Since we specified var.equal = TRUE in the t.test() function, it calculated a Student’s t-test. If we had specified var.equal = FALSE (the default for both t.test() and independentSamplesTTest()) we would have calculated a Welch’s t-test. Unlike Student’s t-test, Welch’s t-test does not assume equal variances between groups. However, when the variances and sample sizes are equal, Welch’s t-test will produce a t-statistic that is nearly indistinguishable from the t-statistic produced by Student’s t-test. There is really no need to ever use Student’s t-test (other than cases with very small sample sizes).

We can also use the independentSamplesTTest function in the {lsr} package to get the output with Cohen’s d included.

independentSamplesTTest(formula   = cooperation ~ condition, 
                        data      = data, 
                        var.equal = TRUE)

## 
##    Student's independent samples t-test 
## 
## Outcome variable:   cooperation 
## Grouping variable:  condition 
## 
## Descriptive statistics: 
##             anonymous public
##    mean        40.900 55.700
##    std dev.     9.422 14.848
## 
## Hypotheses: 
##    null:        population means equal for both groups
##    alternative: different population means in each group
## 
## Test results: 
##    t-statistic:  -2.661 
##    degrees of freedom:  18 
##    p-value:  0.016 
## 
## Other information: 
##    two-sided 95% confidence interval:  [-26.483, -3.117] 
##    estimated effect size (Cohen's d):  1.19

The formula argument for independentSamplesTTest may look unfamiliar to some of you. It uses formula syntax, which you will use a lot when you start analyzing data using multiple regression models. In brief, whatever comes on the left of the tilde (~) is the dependent variable (in this case, cooperation) and whatever comes on the right of the tilde is the independent variable (in this case, condition).

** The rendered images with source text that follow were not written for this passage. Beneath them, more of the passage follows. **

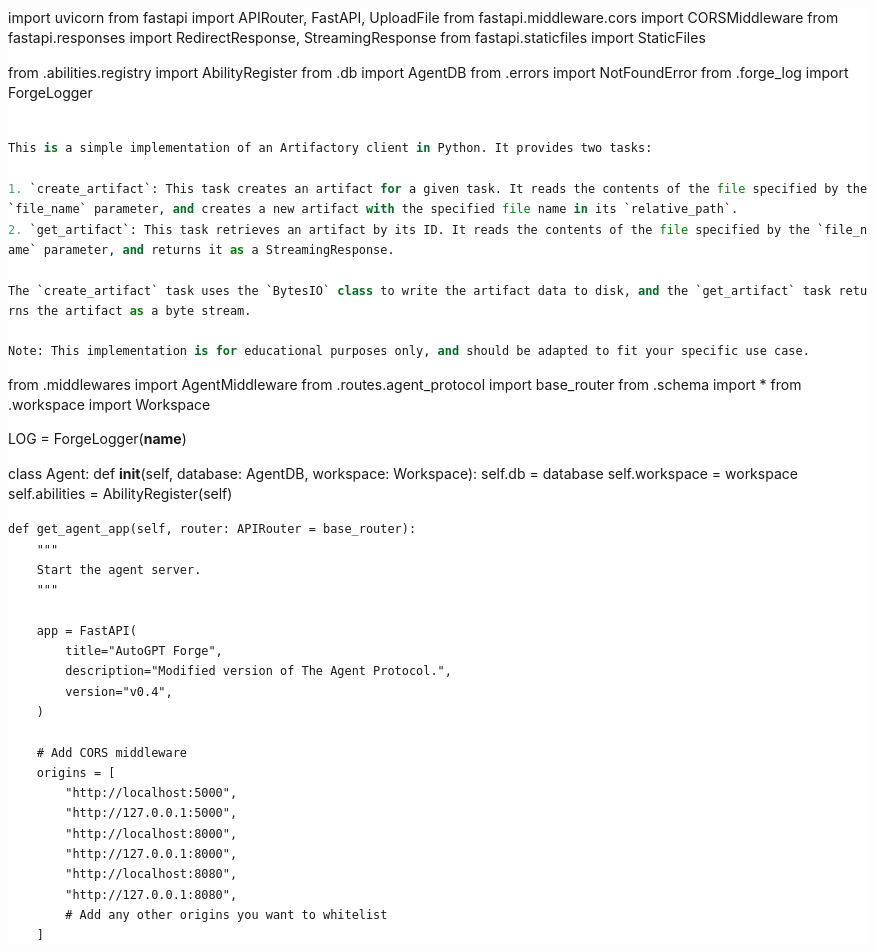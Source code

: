 import uvicorn
from fastapi import APIRouter, FastAPI, UploadFile
from fastapi.middleware.cors import CORSMiddleware
from fastapi.responses import RedirectResponse, StreamingResponse
from fastapi.staticfiles import StaticFiles

from .abilities.registry import AbilityRegister
from .db import AgentDB
from .errors import NotFoundError
from .forge_log import ForgeLogger
```py

This is a simple implementation of an Artifactory client in Python. It provides two tasks:

1. `create_artifact`: This task creates an artifact for a given task. It reads the contents of the file specified by the `file_name` parameter, and creates a new artifact with the specified file name in its `relative_path`.
2. `get_artifact`: This task retrieves an artifact by its ID. It reads the contents of the file specified by the `file_name` parameter, and returns it as a StreamingResponse.

The `create_artifact` task uses the `BytesIO` class to write the artifact data to disk, and the `get_artifact` task returns the artifact as a byte stream.

Note: This implementation is for educational purposes only, and should be adapted to fit your specific use case.


```
from .middlewares import AgentMiddleware
from .routes.agent_protocol import base_router
from .schema import *
from .workspace import Workspace

LOG = ForgeLogger(__name__)


class Agent:
    def __init__(self, database: AgentDB, workspace: Workspace):
        self.db = database
        self.workspace = workspace
        self.abilities = AbilityRegister(self)

    def get_agent_app(self, router: APIRouter = base_router):
        """
        Start the agent server.
        """

        app = FastAPI(
            title="AutoGPT Forge",
            description="Modified version of The Agent Protocol.",
            version="v0.4",
        )

        # Add CORS middleware
        origins = [
            "http://localhost:5000",
            "http://127.0.0.1:5000",
            "http://localhost:8000",
            "http://127.0.0.1:8000",
            "http://localhost:8080",
            "http://127.0.0.1:8080",
            # Add any other origins you want to whitelist
        ]
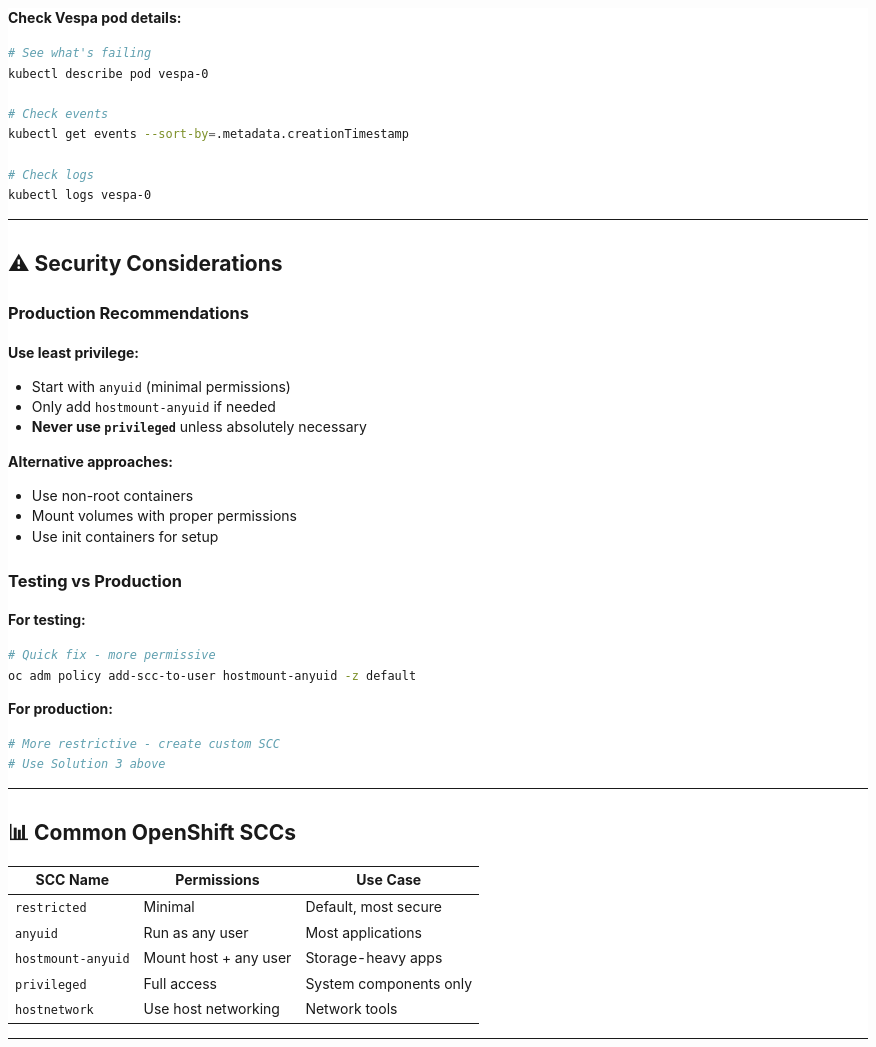 **Check Vespa pod details:**
```bash
# See what's failing
kubectl describe pod vespa-0

# Check events
kubectl get events --sort-by=.metadata.creationTimestamp

# Check logs
kubectl logs vespa-0
```

---

## ⚠️ Security Considerations

### Production Recommendations

**Use least privilege:**
- Start with `anyuid` (minimal permissions)
- Only add `hostmount-anyuid` if needed
- **Never use `privileged`** unless absolutely necessary

**Alternative approaches:**
- Use non-root containers
- Mount volumes with proper permissions
- Use init containers for setup

### Testing vs Production

**For testing:**
```bash
# Quick fix - more permissive
oc adm policy add-scc-to-user hostmount-anyuid -z default
```

**For production:**
```bash
# More restrictive - create custom SCC
# Use Solution 3 above
```

---

## 📊 Common OpenShift SCCs

| SCC Name | Permissions | Use Case |
|----------|-------------|----------|
| `restricted` | Minimal | Default, most secure |
| `anyuid` | Run as any user | Most applications |
| `hostmount-anyuid` | Mount host + any user | Storage-heavy apps |
| `privileged` | Full access | System components only |
| `hostnetwork` | Use host networking | Network tools |

---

Your turn! What is the code to compare cooperation scores based on sex?

independentSamplesTTest(formula   = cooperation ~ sex, 
                        data      = data, 
                        var.equal = TRUE)

## 
##    Student's independent samples t-test 
## 
## Outcome variable:   cooperation 
## Grouping variable:  sex 
## 
## Descriptive statistics: 
##             female   male
##    mean     48.800 47.800
##    std dev. 15.455 13.839
## 
## Hypotheses: 
##    null:        population means equal for both groups
##    alternative: different population means in each group
## 
## Test results: 
##    t-statistic:  0.152 
##    degrees of freedom:  18 
##    p-value:  0.881 
## 
## Other information: 
##    two-sided 95% confidence interval:  [-12.782, 14.782] 
##    estimated effect size (Cohen's d):  0.068

Interpretation and Write-Up

A proper write-up for our Independent Sample t-test would be:

"Cooperation in the public condition (M = 55.70, SD = 14.84) was much greater than cooperation in the anonymous condition (M = 40.90, SD = 9.42), t(18) = 2.66, p = .018, 95% CI [3.12, 26.64], d = 1.19.

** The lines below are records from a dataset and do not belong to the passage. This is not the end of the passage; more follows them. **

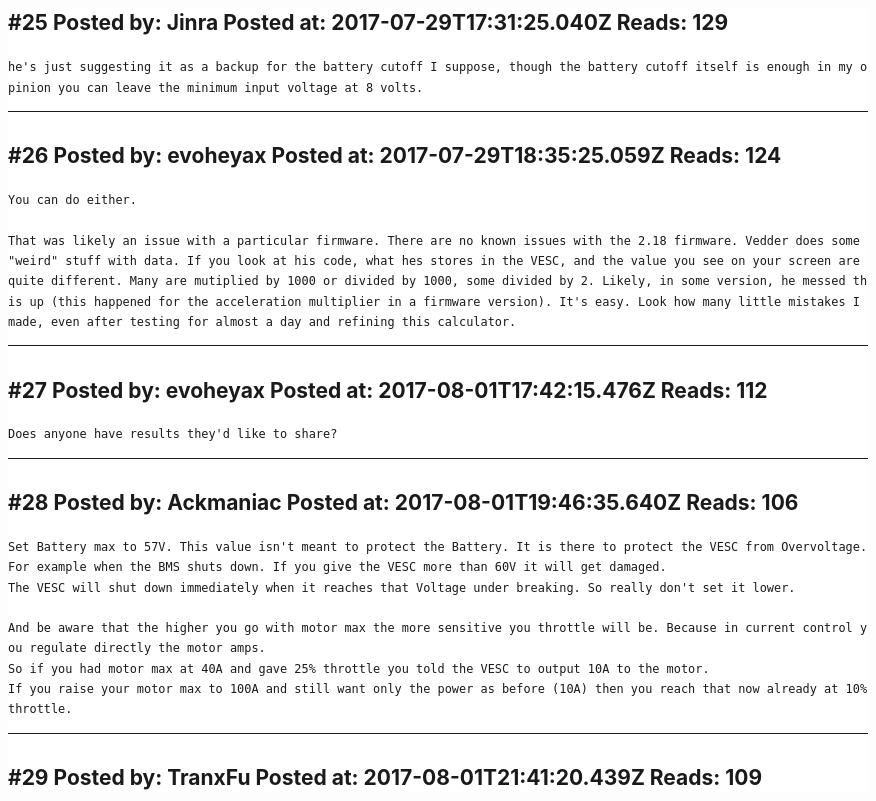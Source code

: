 ## \#25 Posted by: Jinra Posted at: 2017-07-29T17:31:25.040Z Reads: 129

```
he's just suggesting it as a backup for the battery cutoff I suppose, though the battery cutoff itself is enough in my opinion you can leave the minimum input voltage at 8 volts.
```

---
## \#26 Posted by: evoheyax Posted at: 2017-07-29T18:35:25.059Z Reads: 124

```
You can do either.

That was likely an issue with a particular firmware. There are no known issues with the 2.18 firmware. Vedder does some "weird" stuff with data. If you look at his code, what hes stores in the VESC, and the value you see on your screen are quite different. Many are mutiplied by 1000 or divided by 1000, some divided by 2. Likely, in some version, he messed this up (this happened for the acceleration multiplier in a firmware version). It's easy. Look how many little mistakes I made, even after testing for almost a day and refining this calculator.
```

---
## \#27 Posted by: evoheyax Posted at: 2017-08-01T17:42:15.476Z Reads: 112

```
Does anyone have results they'd like to share?
```

---
## \#28 Posted by: Ackmaniac Posted at: 2017-08-01T19:46:35.640Z Reads: 106

```
Set Battery max to 57V. This value isn't meant to protect the Battery. It is there to protect the VESC from Overvoltage. For example when the BMS shuts down. If you give the VESC more than 60V it will get damaged.
The VESC will shut down immediately when it reaches that Voltage under breaking. So really don't set it lower.

And be aware that the higher you go with motor max the more sensitive you throttle will be. Because in current control you regulate directly the motor amps.
So if you had motor max at 40A and gave 25% throttle you told the VESC to output 10A to the motor. 
If you raise your motor max to 100A and still want only the power as before (10A) then you reach that now already at 10% throttle.
```

---
## \#29 Posted by: TranxFu Posted at: 2017-08-01T21:41:20.439Z Reads: 109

Plotting an Independent Samples t-test

We can quickly plot our means and 95% confidence interval using the ggerrorplot() function in the {ggpubr} package.

# create plot
ggerrorplot(data, 
            x         = "condition", 
            y         = "cooperation", 
            desc_stat = "mean_ci", 
            color     = "condition", 
            ylab      = "Cooperation") +
  # add results of the t.test
  stat_compare_means(method = "t.test")

Change the ‘desc_stat’ parameter if you want to plot a different type of error bar. Make sure to add a caption, so it is clear what you are plotting.

# create plot
ggerrorplot(data, 
            x         = "condition", 
            y         = "cooperation", 
            desc_stat = "mean_se", #change to standard error
            color     = "condition", 
            ylab      = "Cooperation") +
  # add results of the t.test
  stat_compare_means(method = "t.test") +
  #add caption
  labs(caption = 'Error bars indicate the SEM.')

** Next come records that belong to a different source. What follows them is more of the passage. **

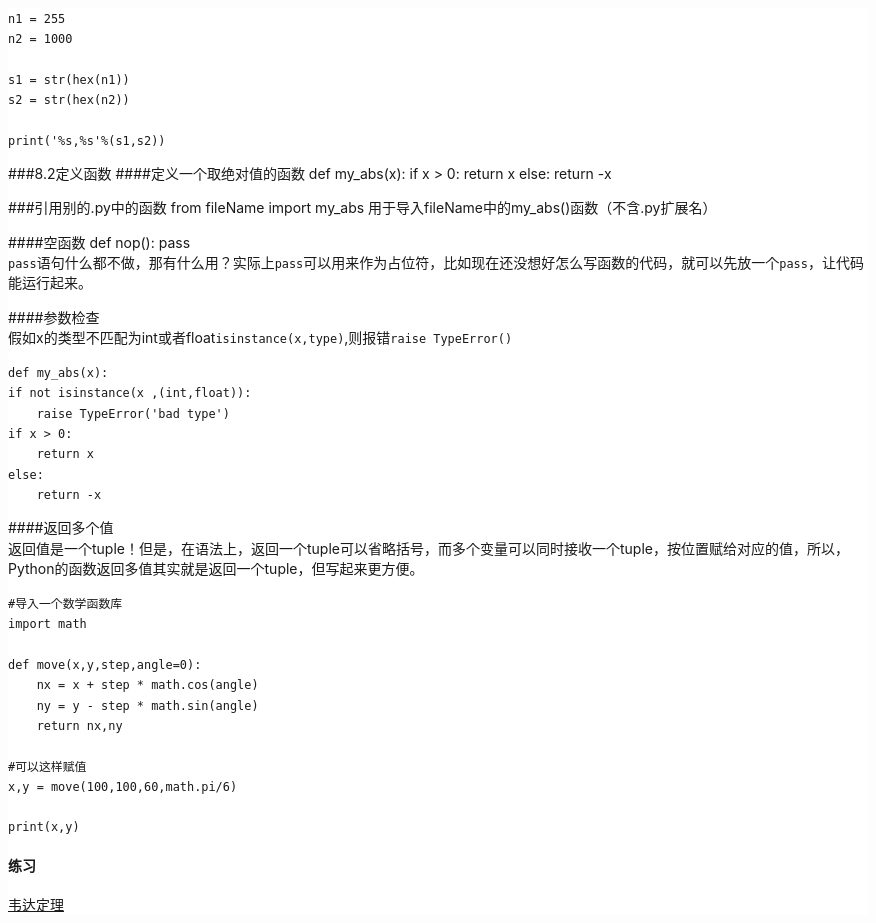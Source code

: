 	n1 = 255
	n2 = 1000
	
	s1 = str(hex(n1))
	s2 = str(hex(n2))
	
	print('%s,%s'%(s1,s2))  

###8.2定义函数
####定义一个取绝对值的函数
	def my_abs(x):
	    if x > 0:
	        return x
	    else:
	        return -x
	    
###引用别的.py中的函数
	from fileName import my_abs
	用于导入fileName中的my_abs()函数（不含.py扩展名）

####空函数
	def nop():
    pass  
`pass`语句什么都不做，那有什么用？实际上`pass`可以用来作为占位符，比如现在还没想好怎么写函数的代码，就可以先放一个`pass`，让代码能运行起来。  

####参数检查  
假如x的类型不匹配为int或者float`isinstance(x,type)`,则报错`raise TypeError()`

	def my_abs(x):
    if not isinstance(x ,(int,float)):
        raise TypeError('bad type')
    if x > 0:
        return x
    else:
        return -x

####返回多个值  
返回值是一个tuple！但是，在语法上，返回一个tuple可以省略括号，而多个变量可以同时接收一个tuple，按位置赋给对应的值，所以，Python的函数返回多值其实就是返回一个tuple，但写起来更方便。

	#导入一个数学函数库
	import math
	
	def move(x,y,step,angle=0):
	    nx = x + step * math.cos(angle)
	    ny = y - step * math.sin(angle)
	    return nx,ny
	    
	#可以这样赋值
	x,y = move(100,100,60,math.pi/6)
	
	print(x,y)
	
#### 练习

[韦达定理](http://baike.baidu.com/link?url=rXjlSHM4q9gMCLOJqz7GDhXt-SWwSwiWZ0epQ6DK4uZk2yfTH01aSwWyuWVrx6mWZ3o6fU4uiydPHCBY1_LIEq)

Plotting in ggplot using a stats layer

Before when we used ggplot, we provided the data and canvas we wanted to plot and then added layers of geoms:

ggplot(data, aes(x=condition, y=cooperation)) + #create canvas
  geom_point() #add geom

Sometimes you also want to plot some sort of transformation of your data. One way to do that is with stats layers. Here we want to plot summary statistics (mean and CI), so we’ll use ‘stat_summary’:

ggplot(data, aes(x=condition, y=cooperation)) + #create canvas
  stat_summary(fun = mean, #specify a function to run on your data
        geom="point") + #here is where you specify what geom to use
  stat_summary(fun.data = mean_ci, #specify a function to run on your data
        geom="errorbar") #here is where you specify what geom to use

Power Calculations

In order to calculate power, one way is to use the ‘pwr’ package. This package has several similar functions for different statistical tests that follow the same general logic. Today we’ll be using ‘pwr.t.test’. This function takes a sample size (n), an effect size estimate (d), an alpha level (sig.level), and a power (power). The key thing is to fill in a value for 1 of those 4 things and then leave the 4th one out to calculate it. You can then specify the type of t-test (type), and whether it is a two-sided or directional test (alternative).

Here I will make a post-hoc power calculation.

pwr.t.test(n = 10, #sample size (per group)
           d = 1.19, #Cohen's d
           sig.level = .05, # alpha level
           power = NULL, # Set what you want to calculate to NULL or leave out entirely
           type = 'two.sample', #independent sample t-test
           alternative = 'two.sided'  #two-tailed test
     )

## 
##      Two-sample t test power calculation 
## 
##               n = 10
##               d = 1.19
##       sig.level = 0.05
##           power = 0.7112416
##     alternative = two.sided
## 
## NOTE: n is number in *each* group

If that is a good estimate of effect size, then our power was .711, even with such a small sample size.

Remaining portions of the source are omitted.